Contemporary American English is widely utilized by its native speakers with a mesmerizing assortment of gestures––mostly hand gestures–– that are not meant to convey any meaning at all and must be deemed silently senseless to their producers as well as to their interpreters/interlocutors. Whereas women are traditionally viewed as being more “expressive” or “emotional” than men during acts of speech, in twenty-first-century America both sexes produce these meaningless paralinguistic signs in great profusion. Why they do so is anybody’s guess. Perhaps senselessness is just a sign of our times.

MICHAEL SHAPIRO

Perversion of Meaning (‘caveat’)

May 22, 2021

Meaning is a very interesting category, existing in the shared mental space between humans and the languages they use to communicate with each other.
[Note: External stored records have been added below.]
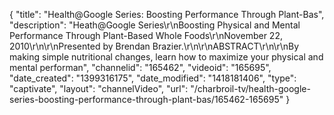 {
    "title": "Health@Google Series: Boosting Performance Through Plant-Bas",
    "description": "Heath@Google Series\r\nBoosting Physical and Mental Performance Through Plant-Based Whole Foods\r\nNovember 22, 2010\r\n\r\nPresented by Brendan Brazier.\r\n\r\nABSTRACT\r\n\r\nBy making simple nutritional changes, learn how to maximize your physical and mental performan",
    "channelid": "165462",
    "videoid": "165695",
    "date_created": "1399316175",
    "date_modified": "1418181406",
    "type": "captivate",
    "layout": "channelVideo",
    "url": "\/charbroil-tv\/health-google-series-boosting-performance-through-plant-bas\/165462-165695"
}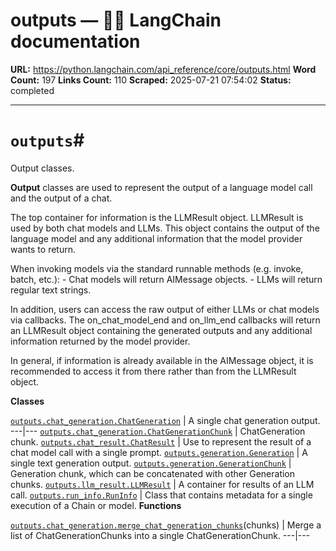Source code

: # outputs — 🦜🔗 LangChain  documentation

**URL:** https://python.langchain.com/api_reference/core/outputs.html
**Word Count:** 197
**Links Count:** 110
**Scraped:** 2025-07-21 07:54:02
**Status:** completed

---

# `outputs`\#

Output classes.

**Output** classes are used to represent the output of a language model call and the output of a chat.

The top container for information is the LLMResult object. LLMResult is used by both chat models and LLMs. This object contains the output of the language model and any additional information that the model provider wants to return.

When invoking models via the standard runnable methods \(e.g. invoke, batch, etc.\): \- Chat models will return AIMessage objects. \- LLMs will return regular text strings.

In addition, users can access the raw output of either LLMs or chat models via callbacks. The on\_chat\_model\_end and on\_llm\_end callbacks will return an LLMResult object containing the generated outputs and any additional information returned by the model provider.

In general, if information is already available in the AIMessage object, it is recommended to access it from there rather than from the LLMResult object.

**Classes**

[`outputs.chat_generation.ChatGeneration`](https://python.langchain.com/api_reference/core/outputs/langchain_core.outputs.chat_generation.ChatGeneration.html#langchain_core.outputs.chat_generation.ChatGeneration "langchain_core.outputs.chat_generation.ChatGeneration") | A single chat generation output.   ---|---   [`outputs.chat_generation.ChatGenerationChunk`](https://python.langchain.com/api_reference/core/outputs/langchain_core.outputs.chat_generation.ChatGenerationChunk.html#langchain_core.outputs.chat_generation.ChatGenerationChunk "langchain_core.outputs.chat_generation.ChatGenerationChunk") | ChatGeneration chunk.   [`outputs.chat_result.ChatResult`](https://python.langchain.com/api_reference/core/outputs/langchain_core.outputs.chat_result.ChatResult.html#langchain_core.outputs.chat_result.ChatResult "langchain_core.outputs.chat_result.ChatResult") | Use to represent the result of a chat model call with a single prompt.   [`outputs.generation.Generation`](https://python.langchain.com/api_reference/core/outputs/langchain_core.outputs.generation.Generation.html#langchain_core.outputs.generation.Generation "langchain_core.outputs.generation.Generation") | A single text generation output.   [`outputs.generation.GenerationChunk`](https://python.langchain.com/api_reference/core/outputs/langchain_core.outputs.generation.GenerationChunk.html#langchain_core.outputs.generation.GenerationChunk "langchain_core.outputs.generation.GenerationChunk") | Generation chunk, which can be concatenated with other Generation chunks.   [`outputs.llm_result.LLMResult`](https://python.langchain.com/api_reference/core/outputs/langchain_core.outputs.llm_result.LLMResult.html#langchain_core.outputs.llm_result.LLMResult "langchain_core.outputs.llm_result.LLMResult") | A container for results of an LLM call.   [`outputs.run_info.RunInfo`](https://python.langchain.com/api_reference/core/outputs/langchain_core.outputs.run_info.RunInfo.html#langchain_core.outputs.run_info.RunInfo "langchain_core.outputs.run_info.RunInfo") | Class that contains metadata for a single execution of a Chain or model.      **Functions**

[`outputs.chat_generation.merge_chat_generation_chunks`](https://python.langchain.com/api_reference/core/outputs/langchain_core.outputs.chat_generation.merge_chat_generation_chunks.html#langchain_core.outputs.chat_generation.merge_chat_generation_chunks "langchain_core.outputs.chat_generation.merge_chat_generation_chunks")\(chunks\) | Merge a list of ChatGenerationChunks into a single ChatGenerationChunk.   ---|---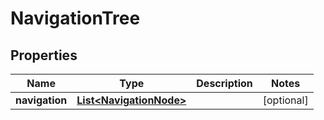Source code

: 

# NavigationTree


## Properties

| Name | Type | Description | Notes |
|------------ | ------------- | ------------- | -------------|
|**navigation** | [**List&lt;NavigationNode&gt;**](NavigationNode.md) |  |  [optional] |



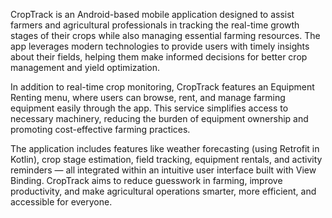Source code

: CropTrack is an Android-based mobile application designed to assist farmers and agricultural professionals in tracking the real-time growth stages of their crops while also managing essential farming resources. The app leverages modern technologies to provide users with timely insights about their fields, helping them make informed decisions for better crop management and yield optimization.

In addition to real-time crop monitoring, CropTrack features an Equipment Renting menu, where users can browse, rent, and manage farming equipment easily through the app. This service simplifies access to necessary machinery, reducing the burden of equipment ownership and promoting cost-effective farming practices.

The application includes features like weather forecasting (using Retrofit in Kotlin), crop stage estimation, field tracking, equipment rentals, and activity reminders — all integrated within an intuitive user interface built with View Binding. CropTrack aims to reduce guesswork in farming, improve productivity, and make agricultural operations smarter, more efficient, and accessible for everyone.
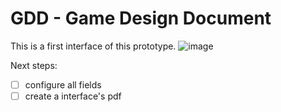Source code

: # GDD - Game Design Document

This is a first interface of this prototype.
![image](https://github.com/rafaelcitario/PostAndComments-Social-Networks/assets/83686681/477fbfe5-b143-4064-9e27-465e196d3965)


Next steps:
- [ ] configure all fields
- [ ] create a interface's pdf
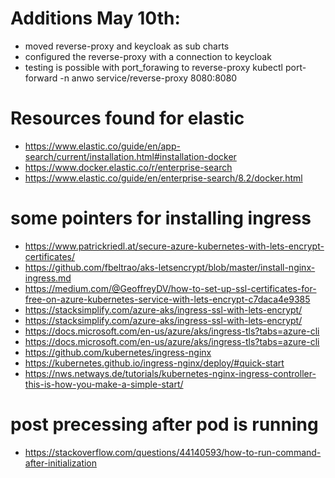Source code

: Additions May 10th:
===================
- moved reverse-proxy and keycloak as sub charts
- configured the reverse-proxy with a connection to keycloak
- testing is possible with port_forawing to reverse-proxy
kubectl port-forward -n anwo service/reverse-proxy 8080:8080

Resources found for elastic
===========================
- https://www.elastic.co/guide/en/app-search/current/installation.html#installation-docker
- https://www.docker.elastic.co/r/enterprise-search
- https://www.elastic.co/guide/en/enterprise-search/8.2/docker.html

some pointers for installing ingress
=====================================
- https://www.patrickriedl.at/secure-azure-kubernetes-with-lets-encrypt-certificates/
- https://github.com/fbeltrao/aks-letsencrypt/blob/master/install-nginx-ingress.md
- https://medium.com/@GeoffreyDV/how-to-set-up-ssl-certificates-for-free-on-azure-kubernetes-service-with-lets-encrypt-c7daca4e9385
- https://stacksimplify.com/azure-aks/ingress-ssl-with-lets-encrypt/
- https://stacksimplify.com/azure-aks/ingress-ssl-with-lets-encrypt/
- https://docs.microsoft.com/en-us/azure/aks/ingress-tls?tabs=azure-cli
- https://docs.microsoft.com/en-us/azure/aks/ingress-tls?tabs=azure-cli
- https://github.com/kubernetes/ingress-nginx
- https://kubernetes.github.io/ingress-nginx/deploy/#quick-start
- https://nws.netways.de/tutorials/kubernetes-nginx-ingress-controller-this-is-how-you-make-a-simple-start/

post precessing after pod is running
====================================
- https://stackoverflow.com/questions/44140593/how-to-run-command-after-initialization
As something intangible  except in its consequences, linguistic meaning is always something liable to misunderstanding, reinterpretation, and even perversion.

One current example of perversion is the meaning of the word ‘caveat’ in American English, which comes from the Latin phrase caveat emptor, used originally by lawyers to mean ‘let the buyer beware’. Nowadays, the first word of the phrase is commonly used to mean something like ‘exception’, when it normatively and traditionally has meant the following:

1. A warning, admonition, caution. (OED)
2 a: a modifying or cautionary detail to be considered when evaluating, interpreting, or doing something;
b. a warning enjoining one from certain acts or practices;
c. a cautionary explanation to prevent misinterpretation.
(all three of the latter meanings from Merriam-Webster’s Online)

Even when it comes to language use, dear readers, remember: caveat emptor!